▸ Provided information
↓↓↓

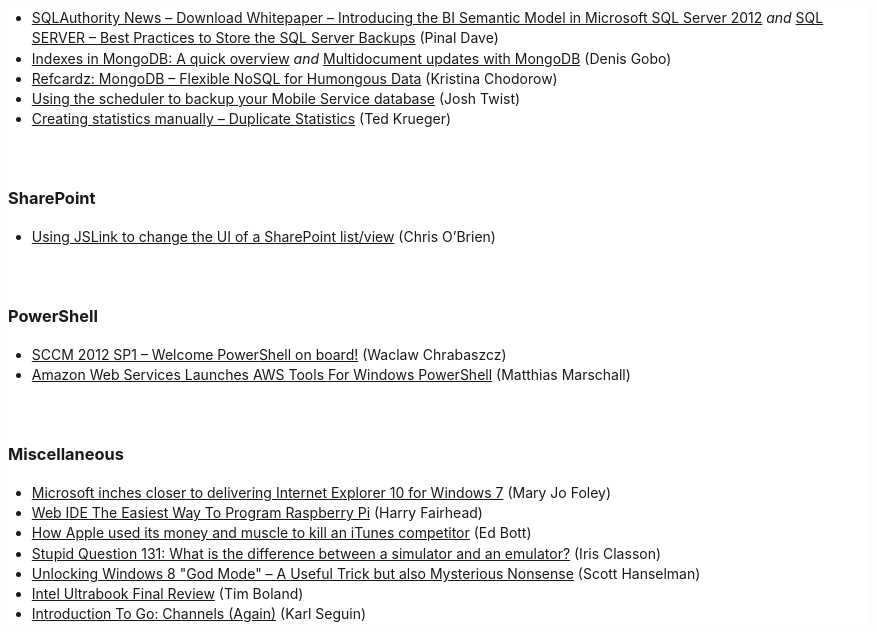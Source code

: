   * <a href="http://blog.sqlauthority.com/2013/01/20/sqlauthority-news-download-whitepaper-introducing-the-bi-semantic-model-in-microsoft-sql-server-2012/" target="_blank">SQLAuthority News – Download Whitepaper – Introducing the BI Semantic Model in Microsoft SQL Server 2012</a> _and_ <a href="http://blog.sqlauthority.com/2013/01/21/sql-server-best-practices-to-store-the-sql-server-backups/" target="_blank">SQL SERVER – Best Practices to Store the SQL Server Backups</a> (Pinal Dave) 
  * <a href="http://blogs.lessthandot.com/index.php/DataMgmt/DBProgramming/indexes-in-mongodb" target="_blank">Indexes in MongoDB: A quick overview</a> _and_ <a href="http://blogs.lessthandot.com/index.php/DataMgmt/DBProgramming/multidocument-updates-with-mongodb" target="_blank">Multidocument updates with MongoDB</a> (Denis Gobo) 
  * <a href="http://refcardz.dzone.com/refcardz/mongodb?uid=285573&nid=127489&token=0285573090201722d68ac" target="_blank">Refcardz: MongoDB &#8211; Flexible NoSQL for Humongous Data</a> (Kristina Chodorow) 
  * <a href="http://www.thejoyofcode.com/Using_the_scheduler_to_backup_your_Mobile_Service_database.aspx" target="_blank">Using the scheduler to backup your Mobile Service database</a> (Josh Twist) 
  * <a href="http://blogs.lessthandot.com/index.php/DataMgmt/DBAdmin/creating-statistics-manually-duplicate-statistics" target="_blank">Creating statistics manually – Duplicate Statistics</a> (Ted Krueger) 

&#160;

### <a name="sp"></a>SharePoint

  * <a href="http://feedproxy.google.com/~r/ChrisObrien/~3/IuVmW1vsSlY/using-jslink-to-change-ui-of-sharepoint_20.html" target="_blank">Using JSLink to change the UI of a SharePoint list/view</a> (Chris O&#8217;Brien) 

&#160;

### <a name="ps"></a>PowerShell

  * <a href="http://geekswithblogs.net/Wchrabaszcz/archive/2013/01/21/sccm-2012-sp1--welcome-powershell-on-board.aspx" target="_blank">SCCM 2012 SP1 – Welcome PowerShell on board!</a> (Waclaw Chrabaszcz) 
  * <a href="http://www.infoq.com/news/2013/01/aws-tools-powershell" target="_blank">Amazon Web Services Launches AWS Tools For Windows PowerShell</a> (Matthias Marschall) 

&#160;

### <a name="misc"></a>Miscellaneous

  * <a href="http://www.zdnet.com/microsoft-inches-closer-to-delivering-internet-explorer-10-for-windows-7-7000009975/" target="_blank">Microsoft inches closer to delivering Internet Explorer 10 for Windows 7</a> (Mary Jo Foley) 
  * <a href="http://i-programmer.info/news/91-hardware/5357-web-ide-the-easiest-way-to-program-raspberry-pi.html" target="_blank">Web IDE The Easiest Way To Program Raspberry Pi</a> (Harry Fairhead) 
  * <a href="http://feedproxy.google.com/~r/zdnet/Bott/~3/eRcuzf7_LIk/" target="_blank">How Apple used its money and muscle to kill an iTunes competitor</a> (Ed Bott) 
  * <a href="http://www.irisclasson.com/2013/01/20/stupid-question-131-what-is-the-difference-between-a-simulator-and-an-emulator/" target="_blank">Stupid Question 131: What is the difference between a simulator and an emulator?</a> (Iris Classon) 
  * <a href="http://feeds.feedblitz.com/~/37354007/0/scotthanselman~Unlocking-Windows-God-Mode-A-Useful-Trick-but-also-Mysterious-Nonsense.aspx" target="_blank">Unlocking Windows 8 "God Mode" &#8211; A Useful Trick but also Mysterious Nonsense</a> (Scott Hanselman) 
  * <a href="http://feedproxy.google.com/~r/techtoolblog/~3/3zLihaDOHn8/intel-ultrabook-final-review" target="_blank">Intel Ultrabook Final Review</a> (Tim Boland) 
  * <a href="http://openmymind.net/Introduction-To-Go-Channels-Again" target="_blank">Introduction To Go: Channels (Again)</a> (Karl Seguin) 
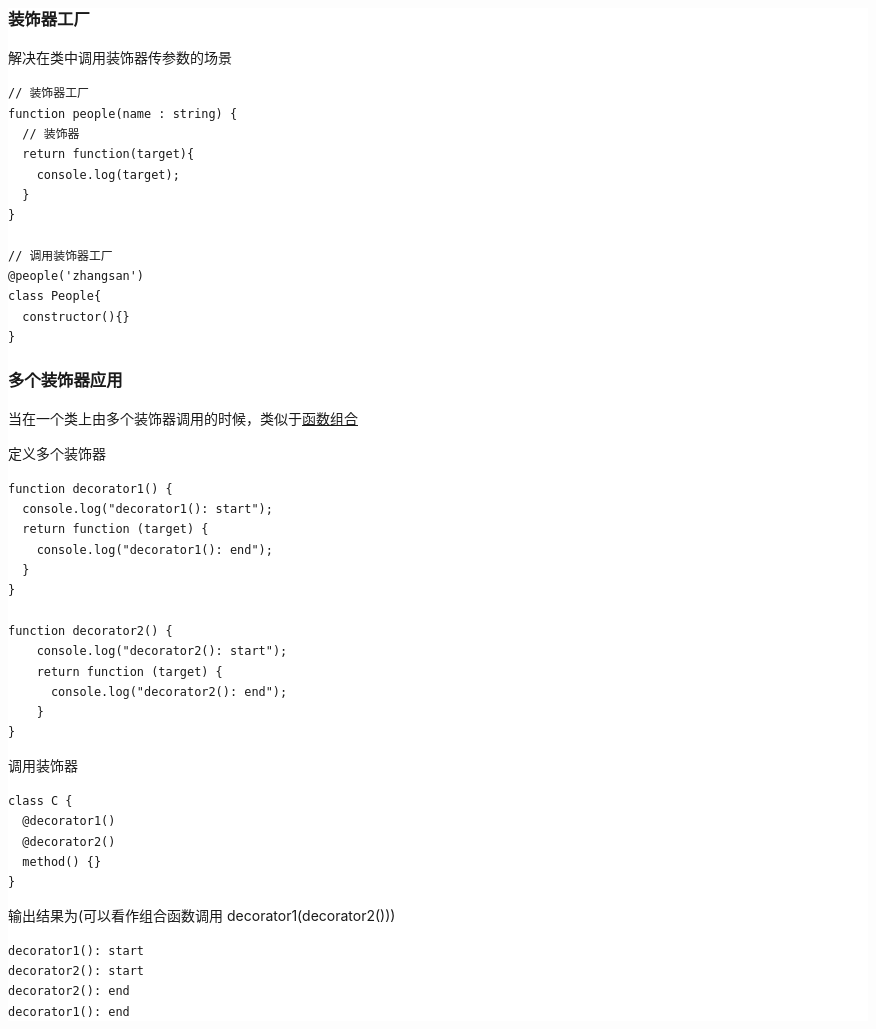 ### 装饰器工厂

解决在类中调用装饰器传参数的场景

```
// 装饰器工厂
function people(name : string) {   
  // 装饰器
  return function(target){       
    console.log(target);
  }
}

// 调用装饰器工厂
@people('zhangsan')
class People{
  constructor(){}
} 
```

### 多个装饰器应用

当在一个类上由多个装饰器调用的时候，类似于<a href="https://github.com/MarsPen/-notes-summary/blob/master/javascript/functionalCombination.md">函数组合</a>

定义多个装饰器

```
function decorator1() {
  console.log("decorator1(): start");
  return function (target) {
    console.log("decorator1(): end");
  }
}

function decorator2() {
    console.log("decorator2(): start");
    return function (target) {
      console.log("decorator2(): end");
    }
}
```

调用装饰器
```
class C {
  @decorator1()
  @decorator2()
  method() {}
}
```

输出结果为(可以看作组合函数调用 decorator1(decorator2()))

```
decorator1(): start
decorator2(): start
decorator2(): end
decorator1(): end
```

↑↑↑

▸ Task to complete
The lines wanted run from the first one in the material above through the line containing "Data</a> (Kristina Chodorow)"; give them again exactly, leaving out the pictures.

▸ Written response
Source code

:   * <a href="http://blog.sqlauthority.com/2013/01/20/sqlauthority-news-download-whitepaper-introducing-the-bi-semantic-model-in-microsoft-sql-server-2012/" target="_blank">SQLAuthority News – Download Whitepaper – Introducing the BI Semantic Model in Microsoft SQL Server 2012</a> _and_ <a href="http://blog.sqlauthority.com/2013/01/21/sql-server-best-practices-to-store-the-sql-server-backups/" target="_blank">SQL SERVER – Best Practices to Store the SQL Server Backups</a> (Pinal Dave) 
  * <a href="http://blogs.lessthandot.com/index.php/DataMgmt/DBProgramming/indexes-in-mongodb" target="_blank">Indexes in MongoDB: A quick overview</a> _and_ <a href="http://blogs.lessthandot.com/index.php/DataMgmt/DBProgramming/multidocument-updates-with-mongodb" target="_blank">Multidocument updates with MongoDB</a> (Denis Gobo) 
  * <a href="http://refcardz.dzone.com/refcardz/mongodb?uid=285573&nid=127489&token=0285573090201722d68ac" target="_blank">Refcardz: MongoDB &#8211; Flexible NoSQL for Humongous Data</a> (Kristina Chodorow) 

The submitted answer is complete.